— LISTED RECORDS —
* * *
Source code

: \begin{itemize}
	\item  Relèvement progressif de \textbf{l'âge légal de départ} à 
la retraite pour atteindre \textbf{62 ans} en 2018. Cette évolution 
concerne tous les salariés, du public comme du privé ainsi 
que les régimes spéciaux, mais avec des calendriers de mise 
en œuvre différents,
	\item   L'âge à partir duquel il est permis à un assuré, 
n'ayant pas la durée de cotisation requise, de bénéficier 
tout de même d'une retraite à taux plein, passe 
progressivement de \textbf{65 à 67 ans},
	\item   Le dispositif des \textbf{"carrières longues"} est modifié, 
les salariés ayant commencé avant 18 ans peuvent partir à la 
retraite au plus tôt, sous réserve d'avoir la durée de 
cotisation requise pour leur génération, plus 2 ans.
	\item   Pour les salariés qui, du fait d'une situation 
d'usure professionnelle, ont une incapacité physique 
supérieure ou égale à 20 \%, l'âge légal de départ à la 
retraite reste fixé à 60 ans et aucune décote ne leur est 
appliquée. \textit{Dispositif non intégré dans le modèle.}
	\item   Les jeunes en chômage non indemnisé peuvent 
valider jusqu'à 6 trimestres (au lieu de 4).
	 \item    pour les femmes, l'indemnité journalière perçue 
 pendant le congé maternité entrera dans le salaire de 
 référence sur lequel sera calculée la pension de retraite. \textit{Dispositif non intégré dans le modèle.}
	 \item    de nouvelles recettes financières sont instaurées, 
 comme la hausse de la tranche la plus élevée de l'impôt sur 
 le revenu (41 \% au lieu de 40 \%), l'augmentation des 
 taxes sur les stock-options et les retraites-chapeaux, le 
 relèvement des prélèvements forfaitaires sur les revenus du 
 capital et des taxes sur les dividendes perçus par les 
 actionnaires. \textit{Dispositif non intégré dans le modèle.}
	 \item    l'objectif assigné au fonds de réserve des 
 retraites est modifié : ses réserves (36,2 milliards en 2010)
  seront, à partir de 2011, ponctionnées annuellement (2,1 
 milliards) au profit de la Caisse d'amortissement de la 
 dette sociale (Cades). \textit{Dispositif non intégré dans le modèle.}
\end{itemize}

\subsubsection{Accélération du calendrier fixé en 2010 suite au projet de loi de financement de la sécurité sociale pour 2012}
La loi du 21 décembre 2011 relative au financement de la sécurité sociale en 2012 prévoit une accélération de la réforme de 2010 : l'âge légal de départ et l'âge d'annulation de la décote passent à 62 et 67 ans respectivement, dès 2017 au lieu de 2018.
* * *
— WHAT TO PRODUCE —
The entries above should be set down again exactly as they appear.

— EXERCISE RESPONSE —
Source code

: \begin{itemize}
	\item  Relèvement progressif de \textbf{l'âge légal de départ} à 
la retraite pour atteindre \textbf{62 ans} en 2018. Cette évolution 
concerne tous les salariés, du public comme du privé ainsi 
que les régimes spéciaux, mais avec des calendriers de mise 
en œuvre différents,
	\item   L'âge à partir duquel il est permis à un assuré, 
n'ayant pas la durée de cotisation requise, de bénéficier 
tout de même d'une retraite à taux plein, passe 
progressivement de \textbf{65 à 67 ans},
	\item   Le dispositif des \textbf{"carrières longues"} est modifié, 
les salariés ayant commencé avant 18 ans peuvent partir à la 
retraite au plus tôt, sous réserve d'avoir la durée de 
cotisation requise pour leur génération, plus 2 ans.
	\item   Pour les salariés qui, du fait d'une situation 
d'usure professionnelle, ont une incapacité physique 
supérieure ou égale à 20 \%, l'âge légal de départ à la 
retraite reste fixé à 60 ans et aucune décote ne leur est 
appliquée. \textit{Dispositif non intégré dans le modèle.}
	\item   Les jeunes en chômage non indemnisé peuvent 
valider jusqu'à 6 trimestres (au lieu de 4).
	 \item    pour les femmes, l'indemnité journalière perçue 
 pendant le congé maternité entrera dans le salaire de 
 référence sur lequel sera calculée la pension de retraite. \textit{Dispositif non intégré dans le modèle.}
	 \item    de nouvelles recettes financières sont instaurées, 
 comme la hausse de la tranche la plus élevée de l'impôt sur 
 le revenu (41 \% au lieu de 40 \%), l'augmentation des 
 taxes sur les stock-options et les retraites-chapeaux, le 
 relèvement des prélèvements forfaitaires sur les revenus du 
 capital et des taxes sur les dividendes perçus par les 
 actionnaires. \textit{Dispositif non intégré dans le modèle.}
	 \item    l'objectif assigné au fonds de réserve des 
 retraites est modifié : ses réserves (36,2 milliards en 2010)
  seront, à partir de 2011, ponctionnées annuellement (2,1 
 milliards) au profit de la Caisse d'amortissement de la 
 dette sociale (Cades). \textit{Dispositif non intégré dans le modèle.}
\end{itemize}

\subsubsection{Accélération du calendrier fixé en 2010 suite au projet de loi de financement de la sécurité sociale pour 2012}
La loi du 21 décembre 2011 relative au financement de la sécurité sociale en 2012 prévoit une accélération de la réforme de 2010 : l'âge légal de départ et l'âge d'annulation de la décote passent à 62 et 67 ans respectivement, dès 2017 au lieu de 2018.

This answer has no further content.